After a good day of sailing on Friday, with the wind building through the afternoon to a brisk force 7/8, the autopilot started to misbehave at dusk; never a good time of day for anything to fail. With light fading quickly I tried a few options; topping up the hydraulic fluid, going onto the other tack briefly to try and bleed air, but no joy. The system managed to steer in one direction but not the other, and with the constant port/starboard adjustments that it always does at sea, we ended up just veering off in one direction. Not good. Instead of doing more ‘engineering’ and risking losing steering altogether (even hand steering with the wheel), I decided that our best option was to hand steer until we could get a good look at the system. Either a flat calm day, or in the next port. As it turned out, flat calm wasn’t on the cards…
The wind remained strong through Sunday, Monday and into Tuesday. The log is empty, apart from a few very brief notes to mention, of all things, “Tilly enjoying eating shredded wheat” and “first sighting of flying fish”. Thibaud and I shared the steering, 24 hours a day.

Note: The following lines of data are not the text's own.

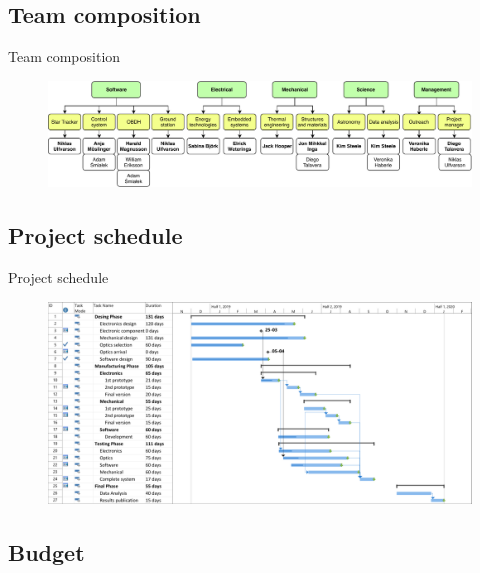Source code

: \documentclass[11pt, aspectratio=169]{beamer}
\begin{document}
\subsection{Team composition}
\begin{frame}[c]{Team composition}
    \begin{figure}
        \includegraphics[width=\linewidth]{images/Team_structure.pdf}
    \end{figure}
\end{frame}

\subsection{Project schedule}
\begin{frame}{Project schedule}
    \begin{figure}
        \vspace{-.1cm}
        \includegraphics[height=0.9\textheight]{images/gantt.png}
    \end{figure}
\end{frame}

\subsection{Budget}
\end{document}
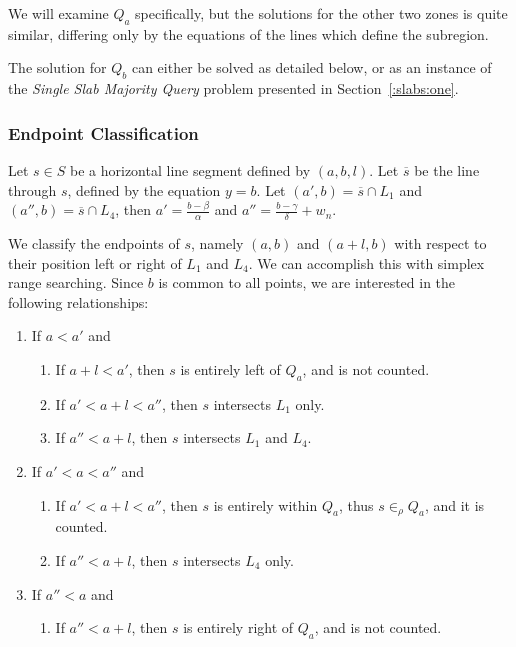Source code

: We will examine $Q_a$ specifically, but the solutions for the other two zones is quite similar, differing only by the equations of the lines which define the subregion.

The solution for $Q_b$ can either be solved as detailed below, or as an instance of the \emph{Single Slab Majority Query} problem presented in Section~\ref{:slabs:one}.


\subsubsection{Endpoint Classification}

Let $s \in S$ be a horizontal line segment defined by $(a, b, l)$.  Let $\overline{s}$ be the line through $s$, defined by the equation $y = b$.  Let $(a', b) = \overline{s} \cap L_1$ and $(a'', b) = \overline{s} \cap L_4$, then $a' = \frac{b - \beta}{\alpha}$ and $a'' = \frac{b - \gamma}{\delta} + w_n$.

We classify the endpoints of $s$, namely $(a, b)$ and $(a + l, b)$ with respect to their position left or right of $L_1$ and $L_4$. We can accomplish this with simplex range searching. Since $b$ is common to all points, we are interested in the following relationships:

\begin{enumerate}
 \item If $a < a'$ and

 \begin{enumerate}
  \item If $a + l < a'$, then $s$ is entirely left of $Q_a$, and is not counted.
  \item If $a' < a + l < a''$, then $s$ intersects $L_1$ only.
  \item If $a'' < a + l$, then $s$ intersects $L_1$ and $L_4$.
 \end{enumerate}

 \item If $a' < a < a''$ and
 \begin{enumerate}
  \item If $a' < a + l < a''$, then $s$ is entirely within $Q_a$, thus $s \in_\rho Q_a$, and it is counted.
  \item If $a'' < a + l$, then $s$ intersects $L_4$ only.
 \end{enumerate}

 \item If $a'' < a$ and
 \begin{enumerate}
  \item If $a'' < a + l$, then $s$ is entirely right of $Q_a$, and is not counted.
 \end{enumerate}
\end{enumerate}

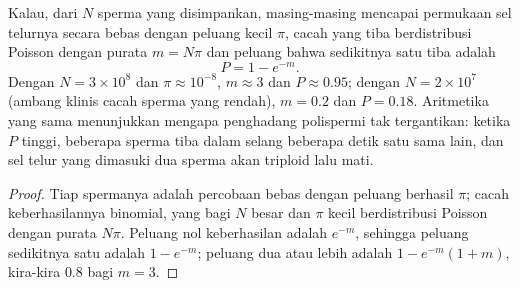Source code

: \begin{theorem}\label{thm:b2:mammal-reproduction:poisson}
Kalau, dari $N$ sperma yang disimpankan, masing-masing mencapai
permukaan sel telurnya secara bebas dengan peluang kecil $\pi$, cacah
yang tiba berdistribusi Poisson dengan purata $m = N\pi$ dan peluang
bahwa sedikitnya satu tiba adalah
\[
P = 1 - e^{-m}.
\]
Dengan $N = 3\times 10^{8}$ dan $\pi \approx 10^{-8}$, $m \approx 3$
dan $P \approx 0.95$; dengan $N = 2\times 10^{7}$ (ambang klinis
cacah sperma yang rendah), $m = 0.2$ dan $P = 0.18$. Aritmetika yang
sama menunjukkan mengapa penghadang polispermi tak tergantikan: ketika
$P$ tinggi, beberapa sperma tiba dalam selang beberapa detik satu sama
lain, dan sel telur yang dimasuki dua sperma akan triploid lalu mati.
\end{theorem}
\begin{proof}
Tiap spermanya adalah percobaan bebas dengan peluang berhasil $\pi$;
cacah keberhasilannya binomial, yang bagi $N$ besar dan $\pi$ kecil
berdistribusi Poisson dengan purata $N\pi$. Peluang nol
keberhasilan adalah $e^{-m}$, sehingga peluang sedikitnya satu adalah
$1 - e^{-m}$; peluang dua atau lebih adalah $1 - e^{-m}(1 + m)$,
kira-kira $0.8$ bagi $m = 3$.
\end{proof}

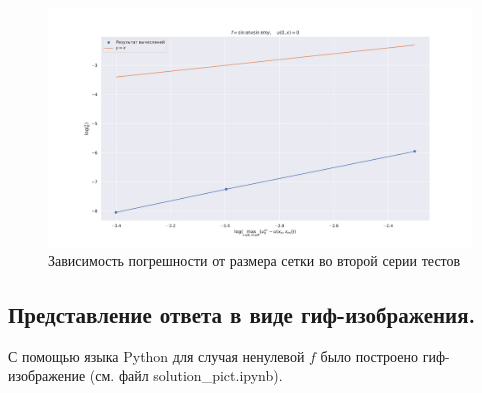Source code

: \documentclass[14pt,a4paper]{extarticle}
\newcommand{\1}{\mathbbm{1}}
\begin{document}
\begin{figure}
    \centering
    \includegraphics[scale=0.4]{figs/OrderCon2.pdf}
    \caption{Зависимость погрешности от размера сетки во второй серии тестов}
    \label{t2}
\end{figure}

\subsection{Представление ответа в виде гиф-изображения.}
С помощью языка Python для случая ненулевой $f$ было построено гиф-изображение (см. файл solution\_pict.ipynb).

 
\end{document}

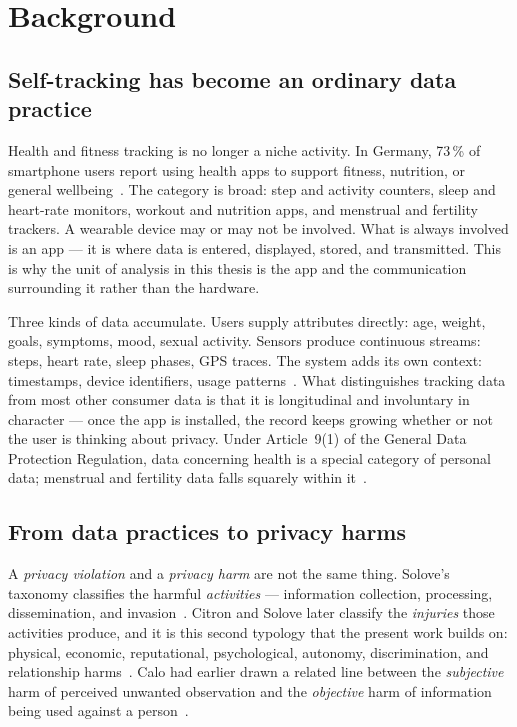 \section{Background}
\label{sec:background}

\subsection{Self-tracking has become an ordinary data practice}

Health and fitness tracking is no longer a niche activity. In Germany,
73\,\% of smartphone users report using health apps to support fitness,
nutrition, or general wellbeing~\parencite{bitkom2025health}. The category is
broad: step and activity counters, sleep and heart-rate monitors, workout and
nutrition apps, and menstrual and fertility trackers. A wearable device may or
may not be involved. What is always involved is an app --- it is where data is
entered, displayed, stored, and transmitted. This is why the unit of analysis
in this thesis is the app and the communication surrounding it rather than the
hardware.

Three kinds of data accumulate. Users supply attributes directly: age, weight,
goals, symptoms, mood, sexual activity. Sensors produce continuous streams:
steps, heart rate, sleep phases, GPS traces. The system adds its own context:
timestamps, device identifiers, usage patterns~\parencite{gabriele2020understanding}.
What distinguishes tracking data from most other consumer data is that it is
longitudinal and involuntary in character --- once the app is installed, the
record keeps growing whether or not the user is thinking about privacy. Under
Article~9(1) of the General Data Protection Regulation, data concerning health
is a special category of personal data; menstrual and fertility data falls
squarely within it~\parencite{gdpr2016}.

\subsection{From data practices to privacy harms}

A \emph{privacy violation} and a \emph{privacy harm} are not the same thing.
Solove's taxonomy classifies the harmful \emph{activities} --- information
collection, processing, dissemination, and
invasion~\parencite{solove2006taxonomy}. Citron and Solove later classify the
\emph{injuries} those activities produce, and it is this second typology that
the present work builds on: physical, economic, reputational, psychological,
autonomy, discrimination, and relationship
harms~\parencite[830--861]{citron2021harms}. Calo had earlier drawn a related
line between the \emph{subjective} harm of perceived unwanted observation and
the \emph{objective} harm of information being used against a
person~\parencite{calo2011boundaries}.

The wheel couldn’t be left alone for more than a few seconds before the boat headed off course, which meant that sail changes and sail trimming was pretty much impossible while on solo watch. If we weren’t driving, we were eating or sleeping. With large waves and a lot of wind, it needed all our attention while at the wheel, so Thibaud and I got pretty tired. At one point during a 50 knot gust I though we were going to lose the solar panels (which I’d not quite finished bolting down in Coffs).

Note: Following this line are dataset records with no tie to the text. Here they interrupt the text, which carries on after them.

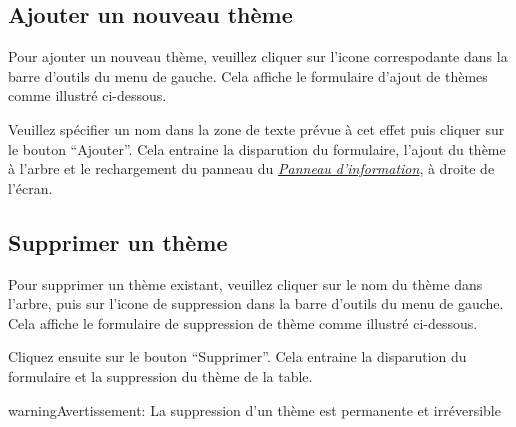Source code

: \documentclass[letterpaper,10pt,french]{sphinxmanual}
\begin{document}
\subsection{Ajouter un nouveau thème}
\label{themes/themeslist:ajouter-un-nouveau-theme}
Pour ajouter un nouveau thème, veuillez cliquer sur l'icone
correspodante dans la barre d'outils du menu de gauche. Cela affiche
le formulaire d'ajout de thèmes comme illustré ci-dessous.


Veuillez spécifier un nom dans la zone de texte prévue à cet effet
puis cliquer sur le bouton ``Ajouter''. Cela entraine la disparution du
formulaire, l'ajout du thème à l'arbre et le rechargement du panneau
du {\hyperref[themes/infopanel::doc]{\emph{\emph{Panneau d'information}}}}, à droite de l'écran.


\subsection{Supprimer un thème}
\label{themes/themeslist:supprimer-un-theme}
Pour supprimer un thème existant, veuillez cliquer sur le nom du thème
dans l'arbre, puis sur l'icone de suppression dans la barre d'outils
du menu de gauche. Cela affiche le formulaire de suppression de thème
comme illustré ci-dessous.


Cliquez ensuite sur le bouton ``Supprimer''. Cela entraine la
disparution du formulaire et la suppression du thème de la table.

\begin{notice}{warning}{Avertissement:}
La suppression d'un thème est permanente et irréversible
\end{notice}
\end{document}
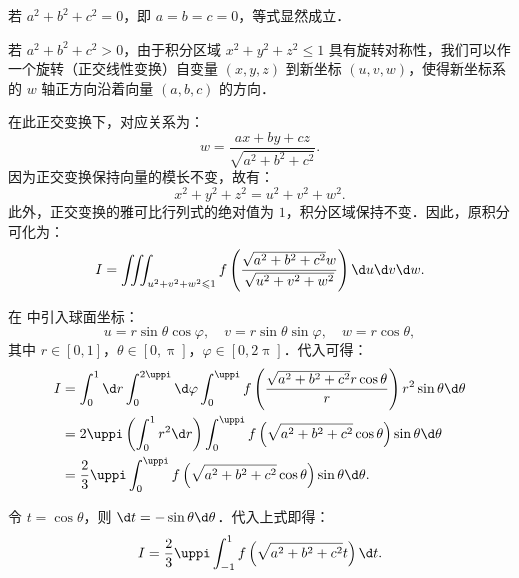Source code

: \begin{myproof}
    若 $a^2 + b^2 + c^2 = 0$，即 $a = b = c = 0$，等式显然成立．

    若 $a^2 + b^2 + c^2 > 0$，由于积分区域 $x^2+y^2+z^2 \leqslant 1$ 具有旋转对称性，我们可以作一个旋转（正交线性变换）自变量 $(x, y, z)$ 到新坐标 $(u, v, w)$，使得新坐标系的 $w$ 轴正方向沿着向量 $(a, b, c)$ 的方向．

    在此正交变换下，对应关系为：
    \begin{equation}
        w = \frac{ax + by + cz}{\sqrt{a^2+b^2+c^2}}.
    \end{equation}
    因为正交变换保持向量的模长不变，故有：
    \begin{equation}
        x^2 + y^2 + z^2 = u^2 + v^2 + w^2.
    \end{equation}
    此外，正交变换的雅可比行列式的绝对值为 $1$，积分区域保持不变．因此，原积分可化为：
    \begin{equation}\label{eq:integral-transformed-1}
        I = \iiint_{u^2+v^2+w^2 \leqslant 1} f\left( \frac{\sqrt{a^2+b^2+c^2} w}{\sqrt{u^2+v^2+w^2}} \right) \d u \d v \d w.
    \end{equation}

    在  中引入球面坐标：
    \begin{equation}
        u = r \sin\theta \cos\varphi, \quad v = r \sin\theta \sin\varphi, \quad w = r \cos\theta,
    \end{equation}
    其中 $r \in [0, 1]$，$\theta \in [0, \uppi]$，$\varphi \in [0, 2\uppi]$．代入可得：
    \begin{equation}
        \begin{aligned}
            I & = \int_{0}^{1} \d r \int_{0}^{2\uppi} \d\varphi \int_{0}^{\uppi} f\left( \frac{\sqrt{a^2+b^2+c^2} r \cos\theta}{r} \right) r^2 \sin\theta \d\theta \\
              & = 2\uppi \left( \int_{0}^{1} r^2 \d r \right) \int_{0}^{\uppi} f\left( \sqrt{a^2 + b^2 + c^2} \cos\theta \right) \sin\theta \d\theta               \\
              & = \frac{2}{3} \uppi \int_{0}^{\uppi} f\left( \sqrt{a^2 + b^2 + c^2} \cos\theta \right) \sin\theta \d\theta.
        \end{aligned}
    \end{equation}

    令 $t = \cos\theta$，则 $\d t = -\sin\theta \d\theta$．代入上式即得：
    \begin{equation}
        I = \frac{2}{3} \uppi \int_{-1}^{1} f\left( \sqrt{a^2 + b^2 + c^2} t \right) \d t.
    \end{equation}
\end{myproof}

Eventually, on Tuesday morning (day 8), the wind calmed down. Land Ahoy! The island of New Caledonia appeared at daybreak, but soon disappeared with the rain which came in soon after. With the wind dropping off to pretty much nothing, coming directly from where we wanted to do, we ended up motoring the last few hours, through Dumbea pass into the fringing lagoon, and on another couple of hours to arrive at the Port Moselle marina at 3.30pm.
In the pouring rain (turning out to be typical Songline arrival weather), we dropped the sails, made our way to the dock, and rested.
Everyone had done brilliantly; Thibaud progressed from an offshore novice to an experienced watch keeper and helmsman, always learning and thinking two steps ahead of each situation. After we lost the autopilot and the dynamics of watch keeping changed considerably, Rose did an amazing job of keeping us all fed; even with the boat pitching and rolling in gale conditions we had tasty, hot food. Tilly took everything in her stride, relaxing, sleeping, listening to lots of stories, and even joining the odd night watch. For the few times the sun came out, we all enjoyed time out in the cockpit together, watching the ocean, chatting, laughing and lifting our spirits.
Songline was fantastic; a strong, safe ocean boat, and apart from the one mechanical problem – albeit a significant one – nothing else major broke or failed.